◆ WHAT IS EXPECTED: When you reach the line containing "To know more" in the entries below, begin reproducing lines exactly, and stop once the line containing "split() 함수의 결과물이" is done.

◆ INPUT RECORDS:

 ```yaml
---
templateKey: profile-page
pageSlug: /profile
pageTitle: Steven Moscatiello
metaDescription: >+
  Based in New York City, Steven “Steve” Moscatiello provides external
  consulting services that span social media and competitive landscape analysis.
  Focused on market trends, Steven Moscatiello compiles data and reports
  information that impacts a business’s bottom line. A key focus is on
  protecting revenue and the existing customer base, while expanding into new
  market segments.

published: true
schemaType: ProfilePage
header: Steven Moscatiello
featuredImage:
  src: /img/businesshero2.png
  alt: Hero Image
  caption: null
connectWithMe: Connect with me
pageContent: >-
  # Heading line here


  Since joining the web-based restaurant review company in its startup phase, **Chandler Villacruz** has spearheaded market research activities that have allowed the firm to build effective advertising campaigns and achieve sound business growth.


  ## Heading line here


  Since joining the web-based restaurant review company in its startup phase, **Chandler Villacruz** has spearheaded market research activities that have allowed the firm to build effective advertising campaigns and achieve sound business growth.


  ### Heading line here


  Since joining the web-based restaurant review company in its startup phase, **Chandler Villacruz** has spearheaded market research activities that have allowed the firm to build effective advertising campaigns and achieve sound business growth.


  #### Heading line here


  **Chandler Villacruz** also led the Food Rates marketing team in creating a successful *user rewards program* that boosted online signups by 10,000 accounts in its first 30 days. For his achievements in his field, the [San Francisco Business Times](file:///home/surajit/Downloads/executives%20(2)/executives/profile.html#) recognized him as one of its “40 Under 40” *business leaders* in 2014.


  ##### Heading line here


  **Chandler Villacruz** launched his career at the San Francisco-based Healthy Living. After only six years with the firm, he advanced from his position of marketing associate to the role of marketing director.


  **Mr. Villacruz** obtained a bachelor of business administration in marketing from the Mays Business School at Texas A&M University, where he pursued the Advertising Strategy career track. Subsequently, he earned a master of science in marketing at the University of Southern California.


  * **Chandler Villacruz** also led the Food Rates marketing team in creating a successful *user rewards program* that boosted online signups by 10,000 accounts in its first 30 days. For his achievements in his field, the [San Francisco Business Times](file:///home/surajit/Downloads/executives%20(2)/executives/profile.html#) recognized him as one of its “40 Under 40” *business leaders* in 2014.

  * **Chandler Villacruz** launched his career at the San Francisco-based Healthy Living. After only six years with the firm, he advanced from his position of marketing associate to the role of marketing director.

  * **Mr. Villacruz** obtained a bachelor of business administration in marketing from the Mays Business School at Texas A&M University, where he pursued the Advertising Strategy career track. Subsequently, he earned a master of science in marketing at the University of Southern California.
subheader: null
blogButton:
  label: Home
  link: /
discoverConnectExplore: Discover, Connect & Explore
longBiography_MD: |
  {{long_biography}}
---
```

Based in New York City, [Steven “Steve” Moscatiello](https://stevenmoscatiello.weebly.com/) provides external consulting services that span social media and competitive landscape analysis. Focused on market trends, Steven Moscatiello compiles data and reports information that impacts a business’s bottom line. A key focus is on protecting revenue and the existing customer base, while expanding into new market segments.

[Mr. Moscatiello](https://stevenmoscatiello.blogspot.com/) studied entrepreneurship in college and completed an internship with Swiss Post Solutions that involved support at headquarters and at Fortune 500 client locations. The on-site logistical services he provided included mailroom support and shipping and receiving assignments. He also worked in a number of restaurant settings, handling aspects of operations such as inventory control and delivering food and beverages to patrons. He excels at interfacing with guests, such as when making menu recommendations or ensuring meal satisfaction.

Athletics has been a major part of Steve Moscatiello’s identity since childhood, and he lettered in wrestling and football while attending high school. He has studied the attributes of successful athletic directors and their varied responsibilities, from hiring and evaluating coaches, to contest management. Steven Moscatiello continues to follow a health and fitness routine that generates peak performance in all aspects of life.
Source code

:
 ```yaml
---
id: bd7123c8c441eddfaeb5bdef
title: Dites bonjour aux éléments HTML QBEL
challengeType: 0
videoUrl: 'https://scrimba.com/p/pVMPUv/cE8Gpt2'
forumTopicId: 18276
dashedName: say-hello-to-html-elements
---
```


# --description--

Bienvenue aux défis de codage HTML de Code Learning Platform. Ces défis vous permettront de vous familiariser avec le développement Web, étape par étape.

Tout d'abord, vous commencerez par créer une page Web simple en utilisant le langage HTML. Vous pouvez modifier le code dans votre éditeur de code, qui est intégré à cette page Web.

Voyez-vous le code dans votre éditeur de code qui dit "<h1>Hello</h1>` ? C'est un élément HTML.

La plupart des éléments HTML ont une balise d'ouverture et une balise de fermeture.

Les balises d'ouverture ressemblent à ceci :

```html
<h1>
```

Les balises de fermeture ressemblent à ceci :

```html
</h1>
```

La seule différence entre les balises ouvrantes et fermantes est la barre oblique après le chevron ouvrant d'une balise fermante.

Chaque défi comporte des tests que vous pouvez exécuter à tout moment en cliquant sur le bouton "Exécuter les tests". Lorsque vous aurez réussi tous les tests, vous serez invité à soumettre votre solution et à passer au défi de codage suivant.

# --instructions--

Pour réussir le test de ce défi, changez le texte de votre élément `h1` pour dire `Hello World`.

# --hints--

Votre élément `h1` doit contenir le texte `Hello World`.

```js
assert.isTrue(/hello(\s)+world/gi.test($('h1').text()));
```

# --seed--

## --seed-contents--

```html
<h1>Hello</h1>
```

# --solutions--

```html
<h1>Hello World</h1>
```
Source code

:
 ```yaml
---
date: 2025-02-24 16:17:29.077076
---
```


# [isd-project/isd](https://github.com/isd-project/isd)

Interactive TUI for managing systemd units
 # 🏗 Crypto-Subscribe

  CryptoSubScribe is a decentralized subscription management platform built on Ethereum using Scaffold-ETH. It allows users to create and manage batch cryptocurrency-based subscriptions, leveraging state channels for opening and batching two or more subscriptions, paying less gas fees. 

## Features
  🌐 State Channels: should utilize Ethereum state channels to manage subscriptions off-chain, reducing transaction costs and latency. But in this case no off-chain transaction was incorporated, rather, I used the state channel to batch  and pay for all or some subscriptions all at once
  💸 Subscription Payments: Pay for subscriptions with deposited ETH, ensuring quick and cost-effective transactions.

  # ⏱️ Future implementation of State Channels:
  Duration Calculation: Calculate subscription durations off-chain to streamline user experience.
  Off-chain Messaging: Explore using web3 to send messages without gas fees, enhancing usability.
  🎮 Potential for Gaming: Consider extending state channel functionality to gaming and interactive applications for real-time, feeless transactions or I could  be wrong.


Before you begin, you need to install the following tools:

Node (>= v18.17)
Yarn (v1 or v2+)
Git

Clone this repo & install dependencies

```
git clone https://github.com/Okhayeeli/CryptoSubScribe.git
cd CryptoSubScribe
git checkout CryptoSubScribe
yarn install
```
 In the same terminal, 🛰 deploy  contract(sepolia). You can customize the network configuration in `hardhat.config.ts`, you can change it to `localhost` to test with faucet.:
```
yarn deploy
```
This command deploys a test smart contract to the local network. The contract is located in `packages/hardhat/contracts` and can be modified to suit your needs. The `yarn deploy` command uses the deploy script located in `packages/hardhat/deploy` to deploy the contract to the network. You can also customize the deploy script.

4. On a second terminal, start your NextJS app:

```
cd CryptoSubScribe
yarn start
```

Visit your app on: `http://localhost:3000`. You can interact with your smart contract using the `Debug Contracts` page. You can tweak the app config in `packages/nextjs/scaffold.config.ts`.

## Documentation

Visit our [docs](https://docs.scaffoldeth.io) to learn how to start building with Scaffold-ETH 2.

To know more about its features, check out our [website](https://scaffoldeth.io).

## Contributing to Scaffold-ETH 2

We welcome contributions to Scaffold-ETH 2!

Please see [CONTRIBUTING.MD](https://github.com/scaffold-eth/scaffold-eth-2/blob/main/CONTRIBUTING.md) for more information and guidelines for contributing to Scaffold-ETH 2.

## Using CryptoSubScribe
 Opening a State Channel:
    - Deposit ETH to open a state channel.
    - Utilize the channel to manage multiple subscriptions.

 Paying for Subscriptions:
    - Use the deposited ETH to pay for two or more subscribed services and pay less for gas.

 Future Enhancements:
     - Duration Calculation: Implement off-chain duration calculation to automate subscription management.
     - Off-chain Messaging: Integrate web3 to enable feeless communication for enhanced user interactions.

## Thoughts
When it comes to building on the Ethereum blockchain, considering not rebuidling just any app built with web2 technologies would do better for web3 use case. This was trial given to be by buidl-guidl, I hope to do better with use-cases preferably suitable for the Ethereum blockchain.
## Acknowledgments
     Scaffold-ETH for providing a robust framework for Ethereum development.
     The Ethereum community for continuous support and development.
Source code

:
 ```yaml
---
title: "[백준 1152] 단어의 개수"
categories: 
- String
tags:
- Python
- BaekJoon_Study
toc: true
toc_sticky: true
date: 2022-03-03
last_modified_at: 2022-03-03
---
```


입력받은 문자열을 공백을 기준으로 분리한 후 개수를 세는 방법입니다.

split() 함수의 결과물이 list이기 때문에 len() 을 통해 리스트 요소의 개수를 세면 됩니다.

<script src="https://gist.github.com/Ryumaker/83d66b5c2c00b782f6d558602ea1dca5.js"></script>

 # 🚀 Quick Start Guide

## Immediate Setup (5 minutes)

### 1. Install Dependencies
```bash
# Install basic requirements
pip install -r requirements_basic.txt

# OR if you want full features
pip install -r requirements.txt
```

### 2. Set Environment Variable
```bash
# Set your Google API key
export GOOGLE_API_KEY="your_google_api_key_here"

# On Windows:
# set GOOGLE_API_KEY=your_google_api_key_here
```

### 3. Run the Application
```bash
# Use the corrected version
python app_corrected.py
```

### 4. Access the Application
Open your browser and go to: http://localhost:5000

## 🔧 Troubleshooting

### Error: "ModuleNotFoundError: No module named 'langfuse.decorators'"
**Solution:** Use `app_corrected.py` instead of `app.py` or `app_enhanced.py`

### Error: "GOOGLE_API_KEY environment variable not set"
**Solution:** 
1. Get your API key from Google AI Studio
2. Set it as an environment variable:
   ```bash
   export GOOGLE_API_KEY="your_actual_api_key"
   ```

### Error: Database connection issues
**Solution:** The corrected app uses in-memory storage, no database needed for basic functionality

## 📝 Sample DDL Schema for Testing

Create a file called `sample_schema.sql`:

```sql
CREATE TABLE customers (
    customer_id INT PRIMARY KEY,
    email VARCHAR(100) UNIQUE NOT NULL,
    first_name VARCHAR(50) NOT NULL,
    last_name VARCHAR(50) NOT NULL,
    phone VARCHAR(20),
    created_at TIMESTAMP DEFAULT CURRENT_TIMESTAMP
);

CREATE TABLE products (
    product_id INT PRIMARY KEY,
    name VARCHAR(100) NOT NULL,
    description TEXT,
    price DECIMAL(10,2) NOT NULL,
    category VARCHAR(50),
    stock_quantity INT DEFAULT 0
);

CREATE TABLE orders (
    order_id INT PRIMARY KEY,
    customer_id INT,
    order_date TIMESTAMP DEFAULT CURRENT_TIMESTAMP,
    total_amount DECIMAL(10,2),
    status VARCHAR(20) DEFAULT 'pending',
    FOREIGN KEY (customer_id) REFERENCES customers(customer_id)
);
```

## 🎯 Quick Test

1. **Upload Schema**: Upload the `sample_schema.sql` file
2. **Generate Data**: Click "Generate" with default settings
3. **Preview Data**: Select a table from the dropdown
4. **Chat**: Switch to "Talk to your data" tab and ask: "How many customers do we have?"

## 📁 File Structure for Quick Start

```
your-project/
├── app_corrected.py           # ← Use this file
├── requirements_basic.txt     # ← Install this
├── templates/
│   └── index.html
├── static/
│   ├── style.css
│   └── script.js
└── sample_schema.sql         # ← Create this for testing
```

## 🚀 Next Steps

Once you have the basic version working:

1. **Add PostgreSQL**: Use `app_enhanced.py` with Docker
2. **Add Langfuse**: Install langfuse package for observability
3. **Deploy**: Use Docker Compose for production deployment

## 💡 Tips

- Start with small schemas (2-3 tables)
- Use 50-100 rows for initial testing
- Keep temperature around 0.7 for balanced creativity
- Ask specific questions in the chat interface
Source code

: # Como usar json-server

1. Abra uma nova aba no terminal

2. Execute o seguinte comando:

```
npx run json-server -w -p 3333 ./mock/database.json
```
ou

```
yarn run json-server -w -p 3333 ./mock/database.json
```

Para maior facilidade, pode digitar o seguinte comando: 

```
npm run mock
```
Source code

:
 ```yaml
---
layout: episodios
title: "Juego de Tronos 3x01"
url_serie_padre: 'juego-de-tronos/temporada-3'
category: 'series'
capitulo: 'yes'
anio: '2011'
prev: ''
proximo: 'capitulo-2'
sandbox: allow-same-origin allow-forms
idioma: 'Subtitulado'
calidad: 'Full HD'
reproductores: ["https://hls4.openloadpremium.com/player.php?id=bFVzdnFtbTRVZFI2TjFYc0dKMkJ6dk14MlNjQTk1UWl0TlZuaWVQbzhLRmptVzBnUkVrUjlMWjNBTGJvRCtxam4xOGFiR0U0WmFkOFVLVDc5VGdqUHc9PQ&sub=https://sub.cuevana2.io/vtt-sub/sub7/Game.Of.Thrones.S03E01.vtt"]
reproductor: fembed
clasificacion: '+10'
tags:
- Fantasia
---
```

◆ RESULT:
To know more about its features, check out our [website](https://scaffoldeth.io).

## Contributing to Scaffold-ETH 2

We welcome contributions to Scaffold-ETH 2!

Please see [CONTRIBUTING.MD](https://github.com/scaffold-eth/scaffold-eth-2/blob/main/CONTRIBUTING.md) for more information and guidelines for contributing to Scaffold-ETH 2.

## Using CryptoSubScribe
 Opening a State Channel:
    - Deposit ETH to open a state channel.
    - Utilize the channel to manage multiple subscriptions.

 Paying for Subscriptions:
    - Use the deposited ETH to pay for two or more subscribed services and pay less for gas.

 Future Enhancements:
     - Duration Calculation: Implement off-chain duration calculation to automate subscription management.
     - Off-chain Messaging: Integrate web3 to enable feeless communication for enhanced user interactions.

## Thoughts
When it comes to building on the Ethereum blockchain, considering not rebuidling just any app built with web2 technologies would do better for web3 use case. This was trial given to be by buidl-guidl, I hope to do better with use-cases preferably suitable for the Ethereum blockchain.
## Acknowledgments
     Scaffold-ETH for providing a robust framework for Ethereum development.
     The Ethereum community for continuous support and development.
Source code

:
 ```yaml
---
title: "[백준 1152] 단어의 개수"
categories: 
- String
tags:
- Python
- BaekJoon_Study
toc: true
toc_sticky: true
date: 2022-03-03
last_modified_at: 2022-03-03
---
```


입력받은 문자열을 공백을 기준으로 분리한 후 개수를 세는 방법입니다.

split() 함수의 결과물이 list이기 때문에 len() 을 통해 리스트 요소의 개수를 세면 됩니다.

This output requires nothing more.